Our protocol allows for the reproducible introduction of microorganism and therapeutic agents into the mouse eye to study the pathogenesis of intraocular infection and novel treatment effectiveness. Our technique allows intraocular infections to be established in a mouse model and facilitates the quantitation of microorganisms, host immune responses, infection related host and pathogen gene expression, and novel treatment effectiveness. Visualization of the injection site, needle angle, and delivery are critical for successful execution of this technique and a proper eye harvest is essential for quantification of the infection parameters.
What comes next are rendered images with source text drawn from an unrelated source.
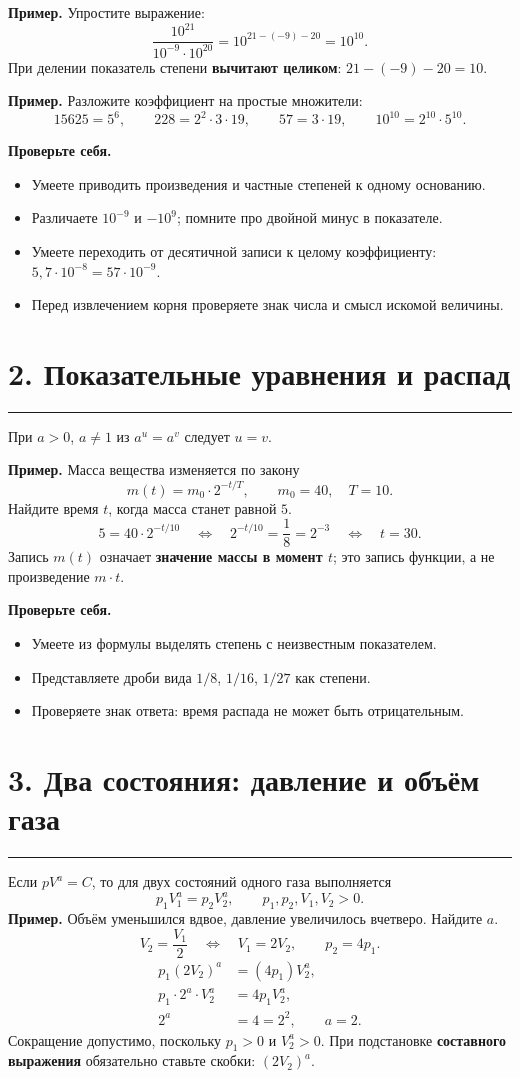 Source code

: \documentclass[a4paper,12pt]{article}
\newcommand{\sectionline}{\par\vspace{2pt}\noindent\textcolor{accent}{\rule{\linewidth}{0.5pt}}\par\vspace{3pt}}
\newcommand{\focus}[1]{\textbf{\textcolor{darkaccent}{#1}}}
\newcommand{\checklist}[1]{\par\smallskip\textcolor{darkaccent}{\textbf{Проверьте себя.}}\par\begin{itemize}[label=$\square$]#1\end{itemize}}
\begin{document}
\textbf{Пример.} Упростите выражение:
\[
\frac{10^{21}}{10^{-9}\cdot10^{20}}
=10^{21-(-9)-20}=10^{10}.
\]
При делении показатель степени \focus{вычитают целиком}: \(21-(-9)-20=10\).

\textbf{Пример.} Разложите коэффициент на простые множители:
\[
15625=5^6,\qquad 228=2^2\cdot3\cdot19,\qquad 57=3\cdot19,
\qquad 10^{10}=2^{10}\cdot5^{10}.
\]

\checklist{
\item Умеете приводить произведения и частные степеней к одному основанию.
\item Различаете \(10^{-9}\) и \(-10^9\); помните про двойной минус в показателе.
\item Умеете переходить от десятичной записи к целому коэффициенту: \(5{,}7\cdot10^{-8}=57\cdot10^{-9}\).
\item Перед извлечением корня проверяете знак числа и смысл искомой величины.
}

\section*{2. Показательные уравнения и распад}
\sectionline
При \(a>0\), \(a\ne 1\) из \(a^u=a^v\) следует \(u=v\).

\textbf{Пример.} Масса вещества изменяется по закону
\[
m(t)=m_0\cdot 2^{-t/T},\qquad m_0=40,\quad T=10.
\]
Найдите время \(t\), когда масса станет равной \(5\).
\[
5=40\cdot2^{-t/10}\quad\Longleftrightarrow\quad
2^{-t/10}=\frac18=2^{-3}\quad\Longleftrightarrow\quad
t=30.
\]
Запись \(m(t)\) означает \focus{значение массы в момент \(t\)}; это запись функции, а не произведение \(m\cdot t\).

\checklist{
\item Умеете из формулы выделять степень с неизвестным показателем.
\item Представляете дроби вида \(1/8\), \(1/16\), \(1/27\) как степени.
\item Проверяете знак ответа: время распада не может быть отрицательным.
}

\section*{3. Два состояния: давление и объём газа}
\sectionline
Если \(pV^a=C\), то для двух состояний одного газа выполняется
\[
p_1V_1^a=p_2V_2^a,\qquad p_1,p_2,V_1,V_2>0.
\]
\textbf{Пример.} Объём уменьшился вдвое, давление увеличилось вчетверо. Найдите \(a\).
\[
V_2=\frac{V_1}{2}\quad\Longleftrightarrow\quad V_1=2V_2,
\qquad p_2=4p_1.
\]
\[
\begin{aligned}
p_1(2V_2)^a&=(4p_1)V_2^a,\\
p_1\cdot2^a\cdot V_2^a&=4p_1V_2^a,\\
2^a&=4=2^2,\qquad \boxed{a=2}.
\end{aligned}
\]
Сокращение допустимо, поскольку \(p_1>0\) и \(V_2^a>0\). При подстановке \focus{составного выражения} обязательно ставьте скобки: \((2V_2)^a\).
\end{document}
In a biosafety level two facility, add five milliliters of BHI broth to a 10 milliliter snap cap tube and use a sterile loop to transfer a single B.cereus colony from an auger plate culture into five milliliters of broth. After brief vortexing, incubate the sample in a 37 degrees Celsius rotating incubator at 200 revolutions per minute for 18 hours. At the end of the incubation, dilute the culture to a 200 colony forming units per microliter concentration in 10 milliliters of fresh BHI, and after vortexing, add one milliliter of the freshly diluted culture to a 1.5 milliliter microcentrifuge tube on ice.
For intravitreal injection, turn on the microinjector and open the gas valve on the compressed air tank attached to the microinjector. Press Mode on the microinjector until the screen shows Balance. Press Balance and place the computer mouse on the operating table.
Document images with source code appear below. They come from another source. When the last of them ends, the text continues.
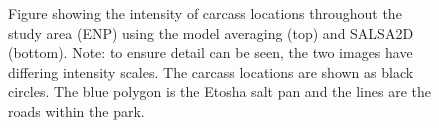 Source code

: \documentclass[letterpaper]{interact}
\begin{document}

\begin{figure}[!hb]
     \centering
     \begin{subfloat}{%
    }
    \hspace{1pt}
     \end{subfloat}
    \begin{subfloat}[SALSA 2D]{%
    }
    \hspace{5pt}
    \end{subfloat}
     \caption{Figure showing the intensity of carcass locations throughout the study area (ENP) using the model averaging (top) and SALSA2D (bottom). Note: to ensure detail can be seen, the two images have differing intensity scales. The carcass locations are shown as black circles. The blue polygon is the Etosha salt pan and the lines are the roads within the park.}
        \label{fig:simmaps}
\end{figure}
\end{document}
Connect the stainless steel pipette holder to the tubing attached to the fill output on the injector and tightly screw the pipette holder connector around a beveled glass capillary pipette tip needle to allow insertion of the capillary needle into the other end of the pipette holder. Turn on the ophthalmic microscope and set the light intensity to 50%Position the microscope over the procedure site and adjust the microscope to the desired focus. After confirming a lack of response to pedal reflex, place the anesthetized mouse on its left side on the medical underpads with the nose pointed to the right.
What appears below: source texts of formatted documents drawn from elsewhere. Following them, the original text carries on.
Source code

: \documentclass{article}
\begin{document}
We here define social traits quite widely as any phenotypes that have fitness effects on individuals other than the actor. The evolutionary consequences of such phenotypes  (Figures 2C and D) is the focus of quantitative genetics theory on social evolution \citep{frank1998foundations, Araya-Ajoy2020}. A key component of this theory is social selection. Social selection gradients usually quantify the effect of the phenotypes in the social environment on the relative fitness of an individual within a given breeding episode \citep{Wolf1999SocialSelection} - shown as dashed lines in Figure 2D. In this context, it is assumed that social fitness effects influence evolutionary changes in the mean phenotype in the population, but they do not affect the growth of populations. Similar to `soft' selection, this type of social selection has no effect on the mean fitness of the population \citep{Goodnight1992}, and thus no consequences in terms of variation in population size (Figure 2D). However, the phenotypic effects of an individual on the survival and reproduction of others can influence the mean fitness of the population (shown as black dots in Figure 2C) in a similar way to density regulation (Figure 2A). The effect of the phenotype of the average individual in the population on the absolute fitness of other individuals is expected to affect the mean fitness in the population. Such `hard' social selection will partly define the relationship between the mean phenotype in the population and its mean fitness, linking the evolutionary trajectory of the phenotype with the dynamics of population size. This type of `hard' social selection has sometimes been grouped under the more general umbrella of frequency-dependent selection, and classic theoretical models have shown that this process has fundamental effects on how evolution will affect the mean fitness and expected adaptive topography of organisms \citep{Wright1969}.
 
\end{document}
Locate the right eye through the ophthalmic microscope objective and place the tongs of reverse action forceps on either side of the eye to expose the injection site. Left click the mouse connected to the microinjector to fill the prepared capillary needle with the diluted bacteria solution, and securing the head with the left hand, place the tip of the needle, bevel side up, at the limbus of the eye. With the needle at a 45 degree angle, puncture the eye, taking care that only 0.5 millimeters of the sharp tip of the needle is inserted.
Once the needle tip has been inserted, use the left hand to right click on the mousepad to inject 0.5 microliters of the B.cereus solution. To prevent leakage, leave the needle tip inside the mouse eye for two to three seconds before removing, then release the forceps and the eye will go back into the socket by itself. Transfer the mouse to a recovery cage on a warming pad with monitoring until full recumbency.
At the appropriate experimental endpoint, add 400 microliters of PBS supplemented with protease inhibitor in one labeled, autoclaved harvest tube per eye on ice and place open fine tip forceps on either side of the infected eye. Push the tips down towards the head to proptose the eye. Once the tongs are behind the eye globe, squeeze the tongs together and pull the forceps away from the head to detach the eyeball.
Then immediately place the eyeball into the appropriately labeled harvesting tube. Within 60 minutes of sample collection, place the closed harvesting tubes into a tissue homogenizer and homogenize the samples for two, one minute homogenization periods with a 30 second period of rest in between. After homogenization, place the samples on ice and use 20 microliter aliquots of homogenate to serially dilute the samples in 180 microliters of PBS per dilution, until a factor of one times 10 to the negative eight is reached.
Next, label each row of a square pre-warmed BHI plate with the appropriate dilution concentration, and with the plate tilted at a 45 degree angle, add 10 microliters of each dilution into individual rows at the top of the plate. Let each sample run until it almost reaches the bottom of the plate before laying the plate flat. When the samples have been absorbed into the agar, transfer the plate to a 37 degrees Celsius incubator.
Colonies should begin to be visible after eight hours of incubation. For an accurate representation of the concentration in the sample, count the row that has between 10 to 100 colonies. The construction of a beveled glass needle tip is critical for delivering the bacteria into the mid-vitreous of the mouse eye.
In these images, Bacillus cereus growing on a blood agar plate and in broth culture tubes are shown. As illustrated in this graph of interocular bacterial counts from five different mouse eyes at 10 hours post-infection between one times 10 to the fifth and one times 10 to the seventh colony forming units of bacteria can typically be recovered from a single infected eye. The most important thing to remember when attempting this procedure is to inject that appropriate volume of bacteria into the mouse eye.
Following this procedure, we can study inflammation by histology, inflammatory mediators by ELISA, and gene expression by high throughput RNA sequencing to facilitate a better understanding of the pathogenesis of this disease.